Aim of the exercise - All entries below need to be written out exactly, but without their pictures.

Data shown -
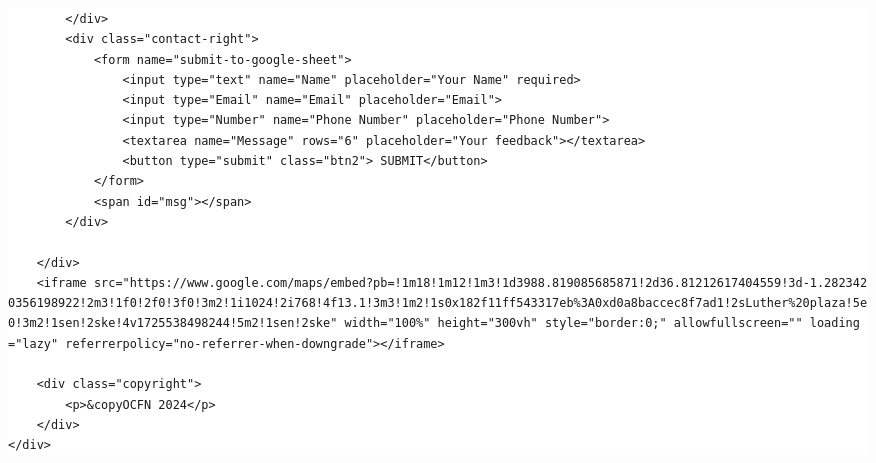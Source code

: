             </div>
            <div class="contact-right">
                <form name="submit-to-google-sheet">
                    <input type="text" name="Name" placeholder="Your Name" required>
                    <input type="Email" name="Email" placeholder="Email">
                    <input type="Number" name="Phone Number" placeholder="Phone Number">
                    <textarea name="Message" rows="6" placeholder="Your feedback"></textarea>
                    <button type="submit" class="btn2"> SUBMIT</button>
                </form>
                <span id="msg"></span>
            </div>

        </div>
        <iframe src="https://www.google.com/maps/embed?pb=!1m18!1m12!1m3!1d3988.819085685871!2d36.81212617404559!3d-1.2823420356198922!2m3!1f0!2f0!3f0!3m2!1i1024!2i768!4f13.1!3m3!1m2!1s0x182f11ff543317eb%3A0xd0a8baccec8f7ad1!2sLuther%20plaza!5e0!3m2!1sen!2ske!4v1725538498244!5m2!1sen!2ske" width="100%" height="300vh" style="border:0;" allowfullscreen="" loading="lazy" referrerpolicy="no-referrer-when-downgrade"></iframe>

        <div class="copyright">
            <p>&copyOCFN 2024</p>
        </div>
    </div>
</div>

<script src="https://cdn.jsdelivr.net/npm/swiper@11/swiper-bundle.min.js">

</script>
<script  src="script.js"></script>
</body>
</html>
<!----
var sheetName = 'Sheet1'
var scriptProp = PropertiesService.getScriptProperties()

function intialSetup () {
  var activeSpreadsheet = SpreadsheetApp.getActiveSpreadsheet()
  scriptProp.setProperty('key', activeSpreadsheet.getId())
}

function doPost (e) {
  var lock = LockService.getScriptLock()
  lock.tryLock(10000)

Exercise solution -
Source code

:             </div>
            <div class="contact-right">
                <form name="submit-to-google-sheet">
                    <input type="text" name="Name" placeholder="Your Name" required>
                    <input type="Email" name="Email" placeholder="Email">
                    <input type="Number" name="Phone Number" placeholder="Phone Number">
                    <textarea name="Message" rows="6" placeholder="Your feedback"></textarea>
                    <button type="submit" class="btn2"> SUBMIT</button>
                </form>
                <span id="msg"></span>
            </div>

        </div>
        <iframe src="https://www.google.com/maps/embed?pb=!1m18!1m12!1m3!1d3988.819085685871!2d36.81212617404559!3d-1.2823420356198922!2m3!1f0!2f0!3f0!3m2!1i1024!2i768!4f13.1!3m3!1m2!1s0x182f11ff543317eb%3A0xd0a8baccec8f7ad1!2sLuther%20plaza!5e0!3m2!1sen!2ske!4v1725538498244!5m2!1sen!2ske" width="100%" height="300vh" style="border:0;" allowfullscreen="" loading="lazy" referrerpolicy="no-referrer-when-downgrade"></iframe>

        <div class="copyright">
            <p>&copyOCFN 2024</p>
        </div>
    </div>
</div>

<script src="https://cdn.jsdelivr.net/npm/swiper@11/swiper-bundle.min.js">

</script>
<script  src="script.js"></script>
</body>
</html>
<!----
var sheetName = 'Sheet1'
var scriptProp = PropertiesService.getScriptProperties()

function intialSetup () {
  var activeSpreadsheet = SpreadsheetApp.getActiveSpreadsheet()
  scriptProp.setProperty('key', activeSpreadsheet.getId())
}

function doPost (e) {
  var lock = LockService.getScriptLock()
  lock.tryLock(10000)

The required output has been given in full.